§ Available data
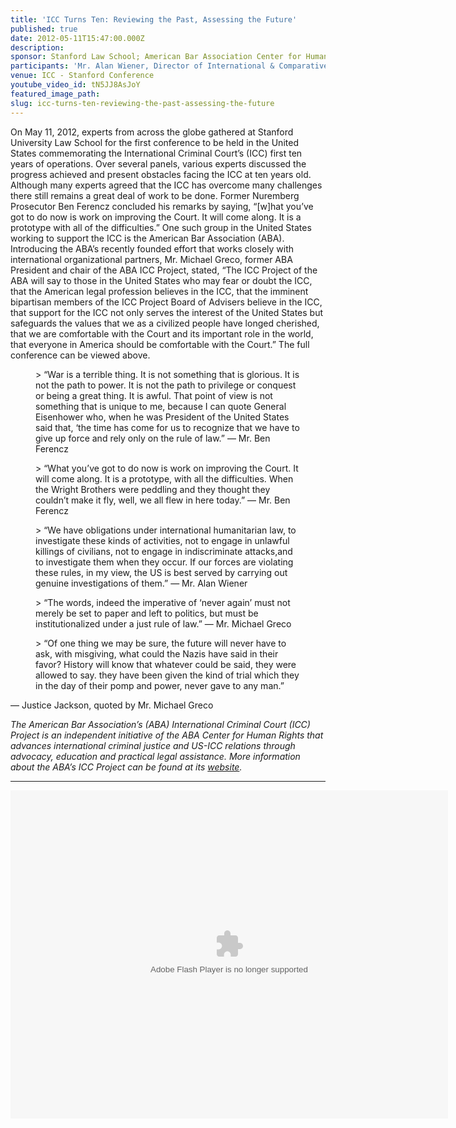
 ```yaml
---
title: 'ICC Turns Ten: Reviewing the Past, Assessing the Future'
published: true
date: 2012-05-11T15:47:00.000Z
description:
sponsor: Stanford Law School; American Bar Association Center for Human Rights; American Society of International Law
participants: 'Mr. Alan Wiener, Director of International & Comparative Law Institute at Stanford Law; Judge Cuno Tarfusser, Vice President, International Criminal Court; Ms. Shamila Batohi, Senior Legal Advisor of the Prosecutor, International Criminal Court; Mr. Stephen J. Rapp, U.S. Ambassador-at-Large, Office of Global Criminal Justice; Mr. Benjamin Ferencz, Former Prosecutor, Nuremberg Military Tribunals; Mr. Michael S. Greco, Chair, ABA Center for Human Rights and former President of the ABA; Professor David Kaye, Executive Director, International Human Rights Program at UCLA, School of Law; Professor Ruth Wedgwood, Director of the International Law and Organizations Program, The Paul H. Nitze School of Advanced International Studies, John Hopkins University'
venue: ICC - Stanford Conference
youtube_video_id: tN5JJ8AsJoY
featured_image_path:
slug: icc-turns-ten-reviewing-the-past-assessing-the-future
---
```



On May 11, 2012, experts from across the globe gathered at Stanford University Law School for the first conference to be held in the United States commemorating the International Criminal Court’s (ICC) first ten years of operations. Over several panels, various experts discussed the progress achieved and present obstacles facing the ICC at ten years old. Although many experts agreed that the ICC has overcome many challenges there still remains a great deal of work to be done. Former Nuremberg Prosecutor Ben Ferencz concluded his remarks by saying, “[w]hat you’ve got to do now is work on improving the Court. It will come along. It is a prototype with all of the difficulties.” One such group in the United States working to support the ICC is the American Bar Association (ABA). Introducing the ABA’s recently founded effort that works closely with international organizational partners, Mr. Michael Greco, former ABA President and chair of the ABA ICC Project, stated, “The ICC Project of the ABA will say to those in the United States who may fear or doubt the ICC, that the American legal profession believes in the ICC, that the imminent bipartisan members of the ICC Project Board of Advisers believe in the ICC, that support for the ICC not only serves the interest of the United States but safeguards the values that we as a civilized people have longed cherished, that we are comfortable with the Court and its important role in the world, that everyone in America should be comfortable with the Court.” The full conference can be viewed above.

<figure data-type="quote">&gt; &ldquo;War is a terrible thing. It is not something that is glorious. It is not the path to power. It is not the path to privilege or conquest or being a great thing. It is awful. That point of view is not something that is unique to me, because I can quote General Eisenhower who, when he was President of the United States said that, &lsquo;the time has come for us to recognize that we have to give up force and rely only on the rule of law.&rdquo; &mdash; Mr. Ben Ferencz</figure>

<figure data-type="quote">&gt; &ldquo;What you&rsquo;ve got to do now is work on improving the Court. It will come along. It is a prototype, with all the difficulties. When the Wright Brothers were peddling and they thought they couldn&rsquo;t make it fly, well, we all flew in here today.&rdquo; &mdash; Mr. Ben Ferencz</figure>

<figure data-type="quote">&gt; &ldquo;We have obligations under international humanitarian law, to investigate these kinds of activities, not to engage in unlawful killings of civilians, not to engage in indiscriminate attacks,and to investigate them when they occur. If our forces are violating these rules, in my view, the US is best served by carrying out genuine investigations of them.&rdquo; &mdash; Mr. Alan Wiener</figure>

<figure data-type="quote">&gt; &ldquo;The words, indeed the imperative of &lsquo;never again&rsquo; must not merely be set to paper and left to politics, but must be institutionalized under a just rule of law.&rdquo; &mdash; Mr. Michael Greco</figure>

<figure data-type="quote">&gt; &ldquo;Of one thing we may be sure, the future will never have to ask, with misgiving, what could the Nazis have said in their favor? History will know that whatever could be said, they were allowed to say. they have been given the kind of trial which they in the day of their pomp and power, never gave to any man.&rdquo;</figure>

— Justice Jackson, quoted by Mr. Michael Greco

*The American Bar Association’s (ABA) International Criminal Court (ICC) Project is an independent initiative of the ABA Center for Human Rights that advances international criminal justice and US-ICC relations through advocacy, education and practical legal assistance. More information about the ABA’s ICC Project can be found at its [website](https://www.aba-icc.org/).*

---

<object height="525" width="700"><param name="flashvars" value="offsite=true&amp;lang=en-us&amp;page_show_url=%2Fphotos%2F126209453%40N05%2Fsets%2F72157645675234771%2Fshow%2F&amp;page_show_back_url=%2Fphotos%2F126209453%40N05%2Fsets%2F72157645675234771%2F&amp;set_id=72157645675234771&amp;jump_to=" /><param name="movie" value="https://www.flickr.com/apps/slideshow/show.swf?v=143270" /><param name="allowFullScreen" value="true" /><embed type="application/x-shockwave-flash" allowfullscreen="true" flashvars="offsite=true&amp;lang=en-us&amp;page_show_url=%2Fphotos%2F126209453%40N05%2Fsets%2F72157645675234771%2Fshow%2F&amp;page_show_back_url=%2Fphotos%2F126209453%40N05%2Fsets%2F72157645675234771%2F&amp;set_id=72157645675234771&amp;jump_to=" src="https://www.flickr.com/apps/slideshow/show.swf?v=143270" height="525" width="700" /></object>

§ Activity
A single number is required: the count of lines in the data above that include the word "Wiener".

§ Exercise response
2